* _The task_: I would like each line of the data that holds the word "offspring" copied out.

* _Supplied records_:
-- Opening Marker --

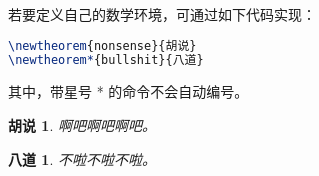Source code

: 若要定义自己的数学环境，可通过如下代码实现：
\begin{lstlisting}[language=tex]
\newtheorem{nonsense}{胡说}
\newtheorem*{bullshit}{八道}
\end{lstlisting}
其中，带星号 * 的命令不会自动编号。

\newtheorem{nonsense}{胡说}
\newtheorem*{bullshit}{八道}

\begin{nonsense}
  啊吧啊吧啊吧。
\end{nonsense}

\begin{bullshit}
  不啦不啦不啦。
\end{bullshit}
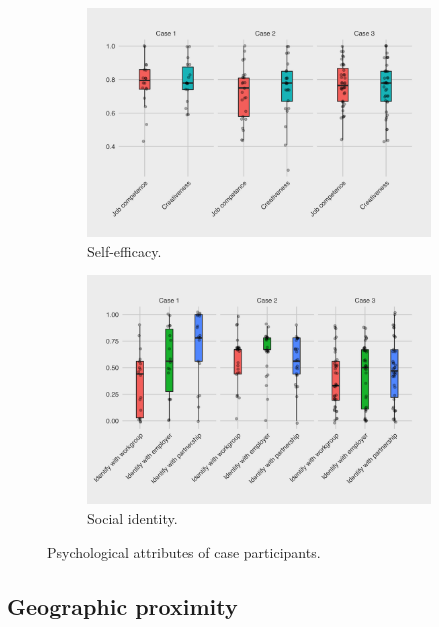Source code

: \begin{landscape}
\begin{figure}
\begin{subfigure}[b]{0.7\textwidth}
\includegraphics[width=\textwidth]{Images/efficacy_case.png}
\caption[]%
{{\small Self-efficacy.}}    
\label{fig:efficacy}
\end{subfigure}
\hfill
\begin{subfigure}[b]{0.7\textwidth}   
\centering 
\includegraphics[width=\textwidth]{Images/identification_case.png}
\caption[]%
{{\small Social identity.}}    
\label{fig:identification}
\end{subfigure}
\caption[Psychological attributes of case participants]
{\small {Psychological attributes of case participants.}} 
\label{fig:psycho}
\end{figure}
\end{landscape}

\subsection{Geographic proximity}

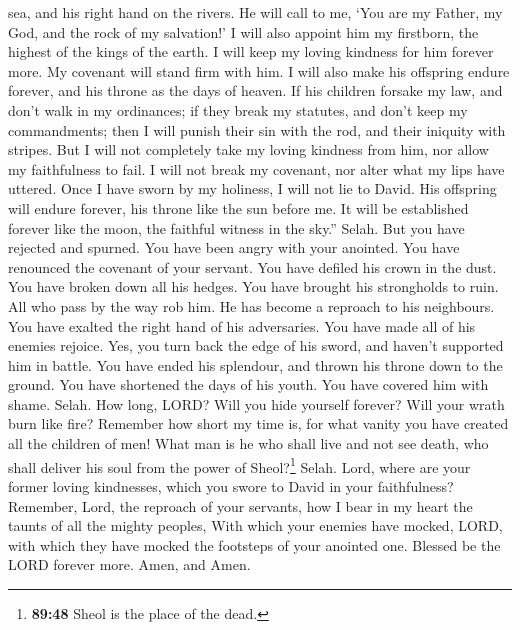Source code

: sea, and his right hand on the rivers.  He will call to
me, `You are my Father, my God, and the rock of my salvation!'
 I will also appoint him my firstborn, the highest of the
kings of the earth.  I will keep my loving kindness for
him forever more. My covenant will stand firm with him. 
I will also make his offspring endure forever, and his throne as the
days of heaven.  If his children forsake my law, and
don't walk in my ordinances;  if they break my statutes,
and don't keep my commandments;  then I will punish their
sin with the rod, and their iniquity with stripes.  But I
will not completely take my loving kindness from him, nor allow my
faithfulness to fail.  I will not break my covenant, nor
alter what my lips have uttered.  Once I have sworn by my
holiness, I will not lie to David.  His offspring will
endure forever, his throne like the sun before me.  It
will be established forever like the moon, the faithful witness in the
sky.'' Selah.  But you have rejected and spurned. You
have been angry with your anointed.  You have renounced
the covenant of your servant. You have defiled his crown in the dust.
 You have broken down all his hedges. You have brought
his strongholds to ruin.  All who pass by the way rob
him. He has become a reproach to his neighbours.  You
have exalted the right hand of his adversaries. You have made all of his
enemies rejoice.  Yes, you turn back the edge of his
sword, and haven't supported him in battle.  You have
ended his splendour, and thrown his throne down to the ground.
 You have shortened the days of his youth. You have
covered him with shame. Selah.  How long, LORD? Will you
hide yourself forever? Will your wrath burn like fire? 
Remember how short my time is, for what vanity you have created all the
children of men!  What man is he who shall live and not
see death, who shall deliver his soul from the power of
Sheol?\footnote{\textbf{89:48} Sheol is the place of the dead.} Selah.
 Lord, where are your former loving kindnesses, which you
swore to David in your faithfulness?  Remember, Lord, the
reproach of your servants, how I bear in my heart the taunts of all the
mighty peoples,  With which your enemies have mocked,
LORD, with which they have mocked the footsteps of your anointed one.
 Blessed be the LORD forever more. Amen, and Amen.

-- Closing Marker --

* _The answer_:
I will also make his offspring endure forever, and his throne as the
holiness, I will not lie to David.  His offspring will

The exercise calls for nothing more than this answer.